What? No. Revenge is a dish best served Bag Of Poo On Fire style, with a side of I Nailed Your Mom As Payback.

Like Throwing A Hotdog Down A Hallway. Not really a proverb, but I do get it and I find it hilarious, what a great mental image. One of my favorite things to do is ask people what their hallways look like when they picture this scenario. My hallway is the second floor of an apartment building, with blue carpeting and white walls. I have no idea why.

1 comment:

  1. I know this is some chick-cenrtic blog where y'all muse over tampon brands, the color of vaginal secretions and the "My friend is so beautiful" convo (they are not) but i just wanted to cue you into an interesting male proverbs, YOU WITH ME GUYS! Lets get some testosterone on the Internet for once... Can i get a hell yeah?

    here we go:

    More than three shakes and its masturbating.

    Thankfully i am happy about this rule for three reasons. One, Smelling like pee sucks, two, three shakes is never enough, and three i love jerkin it.
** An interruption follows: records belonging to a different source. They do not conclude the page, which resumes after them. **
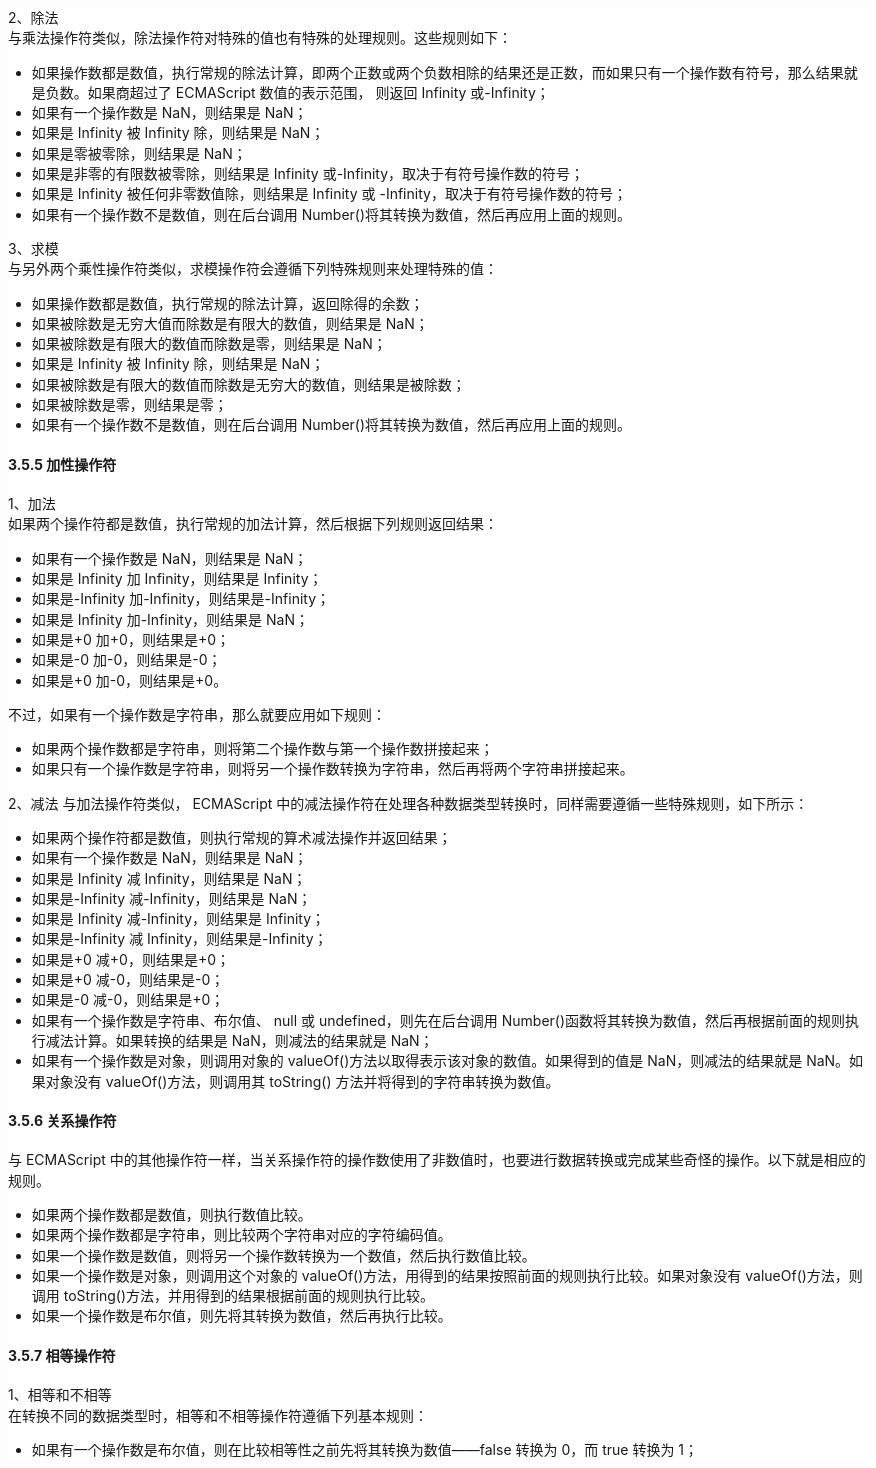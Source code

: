 2、除法  
与乘法操作符类似，除法操作符对特殊的值也有特殊的处理规则。这些规则如下：
* 如果操作数都是数值，执行常规的除法计算，即两个正数或两个负数相除的结果还是正数，而如果只有一个操作数有符号，那么结果就是负数。如果商超过了 ECMAScript 数值的表示范围，
则返回 Infinity 或-Infinity；
* 如果有一个操作数是 NaN，则结果是 NaN；
* 如果是 Infinity 被 Infinity 除，则结果是 NaN；
* 如果是零被零除，则结果是 NaN；
* 如果是非零的有限数被零除，则结果是 Infinity 或-Infinity，取决于有符号操作数的符号；
* 如果是 Infinity 被任何非零数值除，则结果是 Infinity 或 -Infinity，取决于有符号操作数的符号；
* 如果有一个操作数不是数值，则在后台调用 Number()将其转换为数值，然后再应用上面的规则。

3、求模  
与另外两个乘性操作符类似，求模操作符会遵循下列特殊规则来处理特殊的值：
* 如果操作数都是数值，执行常规的除法计算，返回除得的余数；
* 如果被除数是无穷大值而除数是有限大的数值，则结果是 NaN；
* 如果被除数是有限大的数值而除数是零，则结果是 NaN；
* 如果是 Infinity 被 Infinity 除，则结果是 NaN；
* 如果被除数是有限大的数值而除数是无穷大的数值，则结果是被除数；
* 如果被除数是零，则结果是零；
* 如果有一个操作数不是数值，则在后台调用 Number()将其转换为数值，然后再应用上面的规则。
#### 3.5.5 加性操作符
1、加法  
如果两个操作符都是数值，执行常规的加法计算，然后根据下列规则返回结果：
* 如果有一个操作数是 NaN，则结果是 NaN；
* 如果是 Infinity 加 Infinity，则结果是 Infinity；
* 如果是-Infinity 加-Infinity，则结果是-Infinity；
* 如果是 Infinity 加-Infinity，则结果是 NaN；
* 如果是+0 加+0，则结果是+0；
* 如果是-0 加-0，则结果是-0；
* 如果是+0 加-0，则结果是+0。

不过，如果有一个操作数是字符串，那么就要应用如下规则：
* 如果两个操作数都是字符串，则将第二个操作数与第一个操作数拼接起来；
* 如果只有一个操作数是字符串，则将另一个操作数转换为字符串，然后再将两个字符串拼接起来。

2、减法
与加法操作符类似， ECMAScript 中的减法操作符在处理各种数据类型转换时，同样需要遵循一些特殊规则，如下所示：
* 如果两个操作符都是数值，则执行常规的算术减法操作并返回结果；
* 如果有一个操作数是 NaN，则结果是 NaN；
* 如果是 Infinity 减 Infinity，则结果是 NaN；
* 如果是-Infinity 减-Infinity，则结果是 NaN；
* 如果是 Infinity 减-Infinity，则结果是 Infinity；
* 如果是-Infinity 减 Infinity，则结果是-Infinity；
* 如果是+0 减+0，则结果是+0；
* 如果是+0 减-0，则结果是-0；
* 如果是-0 减-0，则结果是+0；
* 如果有一个操作数是字符串、布尔值、 null 或 undefined，则先在后台调用 Number()函数将其转换为数值，然后再根据前面的规则执行减法计算。如果转换的结果是 NaN，则减法的结果就是 NaN；
* 如果有一个操作数是对象，则调用对象的 valueOf()方法以取得表示该对象的数值。如果得到的值是 NaN，则减法的结果就是 NaN。如果对象没有 valueOf()方法，则调用其 toString()
方法并将得到的字符串转换为数值。
#### 3.5.6 关系操作符
与 ECMAScript 中的其他操作符一样，当关系操作符的操作数使用了非数值时，也要进行数据转换或完成某些奇怪的操作。以下就是相应的规则。
* 如果两个操作数都是数值，则执行数值比较。
* 如果两个操作数都是字符串，则比较两个字符串对应的字符编码值。
* 如果一个操作数是数值，则将另一个操作数转换为一个数值，然后执行数值比较。
* 如果一个操作数是对象，则调用这个对象的 valueOf()方法，用得到的结果按照前面的规则执行比较。如果对象没有 valueOf()方法，则调用 toString()方法，并用得到的结果根据前面的规则执行比较。
* 如果一个操作数是布尔值，则先将其转换为数值，然后再执行比较。
#### 3.5.7 相等操作符
1、相等和不相等  
在转换不同的数据类型时，相等和不相等操作符遵循下列基本规则：
* 如果有一个操作数是布尔值，则在比较相等性之前先将其转换为数值——false 转换为 0，而
true 转换为 1；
    If you ever see me coming back from the salle du bain assume that i am happy camper(bc that is all there is to do while camping, another proverb explained!)

    To look a gift horse in the mouth is to apraise a gift before accepting it... A horses age was measured by its ugly teeth and that is where the term "Long in the tooth" comes from.

    So to modernize:

    Don't look a hooker your friend bought you in the twat to see if she is long in the bush... Just fuck her, your friend is going to be paying for it anyhow...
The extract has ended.